Goal of the exercise
What lines below include the string "耦合度是指逻辑上的依赖"? Pick them out and copy them.

Input records
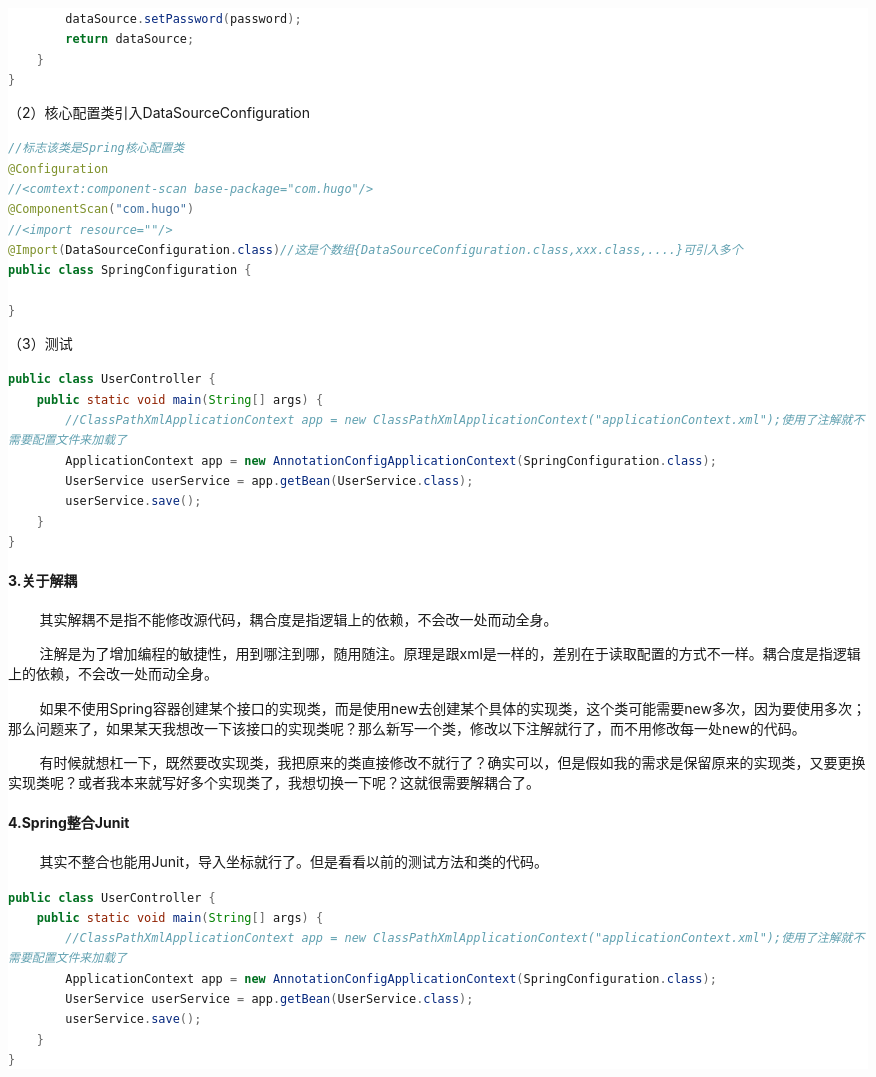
 ```java
        dataSource.setPassword(password);
        return dataSource;
    }
}
```

[@Bean注解的使用和详解]: https://blog.csdn.net/weixin_42140261/article/details/104864333

（2）核心配置类引入DataSourceConfiguration

```java
//标志该类是Spring核心配置类
@Configuration
//<comtext:component-scan base-package="com.hugo"/>
@ComponentScan("com.hugo")
//<import resource=""/>
@Import(DataSourceConfiguration.class)//这是个数组{DataSourceConfiguration.class,xxx.class,....}可引入多个
public class SpringConfiguration {

}
```

（3）测试

```java
public class UserController {
    public static void main(String[] args) {
        //ClassPathXmlApplicationContext app = new ClassPathXmlApplicationContext("applicationContext.xml");使用了注解就不需要配置文件来加载了
        ApplicationContext app = new AnnotationConfigApplicationContext(SpringConfiguration.class);
        UserService userService = app.getBean(UserService.class);
        userService.save();
    }
}
```

#### 3.关于解耦

&nbsp;&nbsp;&nbsp;&nbsp;&nbsp;&nbsp;&nbsp;&nbsp;其实解耦不是指不能修改源代码，耦合度是指逻辑上的依赖，不会改一处而动全身。

&nbsp;&nbsp;&nbsp;&nbsp;&nbsp;&nbsp;&nbsp;&nbsp;注解是为了增加编程的敏捷性，用到哪注到哪，随用随注。原理是跟xml是一样的，差别在于读取配置的方式不一样。耦合度是指逻辑上的依赖，不会改一处而动全身。

&nbsp;&nbsp;&nbsp;&nbsp;&nbsp;&nbsp;&nbsp;&nbsp;如果不使用Spring容器创建某个接口的实现类，而是使用new去创建某个具体的实现类，这个类可能需要new多次，因为要使用多次；那么问题来了，如果某天我想改一下该接口的实现类呢？那么新写一个类，修改以下注解就行了，而不用修改每一处new的代码。

&nbsp;&nbsp;&nbsp;&nbsp;&nbsp;&nbsp;&nbsp;&nbsp;有时候就想杠一下，既然要改实现类，我把原来的类直接修改不就行了？确实可以，但是假如我的需求是保留原来的实现类，又要更换实现类呢？或者我本来就写好多个实现类了，我想切换一下呢？这就很需要解耦合了。

#### 4.Spring整合Junit

&nbsp;&nbsp;&nbsp;&nbsp;&nbsp;&nbsp;&nbsp;&nbsp;其实不整合也能用Junit，导入坐标就行了。但是看看以前的测试方法和类的代码。

```java
public class UserController {
    public static void main(String[] args) {
        //ClassPathXmlApplicationContext app = new ClassPathXmlApplicationContext("applicationContext.xml");使用了注解就不需要配置文件来加载了
        ApplicationContext app = new AnnotationConfigApplicationContext(SpringConfiguration.class);
        UserService userService = app.getBean(UserService.class);
        userService.save();
    }
}
```


[^]: 引用于：https://blog.csdn.net/qq_43265564/article/details/112302472
[@Resource注解加不加name属性]: https://blog.csdn.net/qq_37611061/article/details/88564426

Solution below
&nbsp;&nbsp;&nbsp;&nbsp;&nbsp;&nbsp;&nbsp;&nbsp;其实解耦不是指不能修改源代码，耦合度是指逻辑上的依赖，不会改一处而动全身。
&nbsp;&nbsp;&nbsp;&nbsp;&nbsp;&nbsp;&nbsp;&nbsp;注解是为了增加编程的敏捷性，用到哪注到哪，随用随注。原理是跟xml是一样的，差别在于读取配置的方式不一样。耦合度是指逻辑上的依赖，不会改一处而动全身。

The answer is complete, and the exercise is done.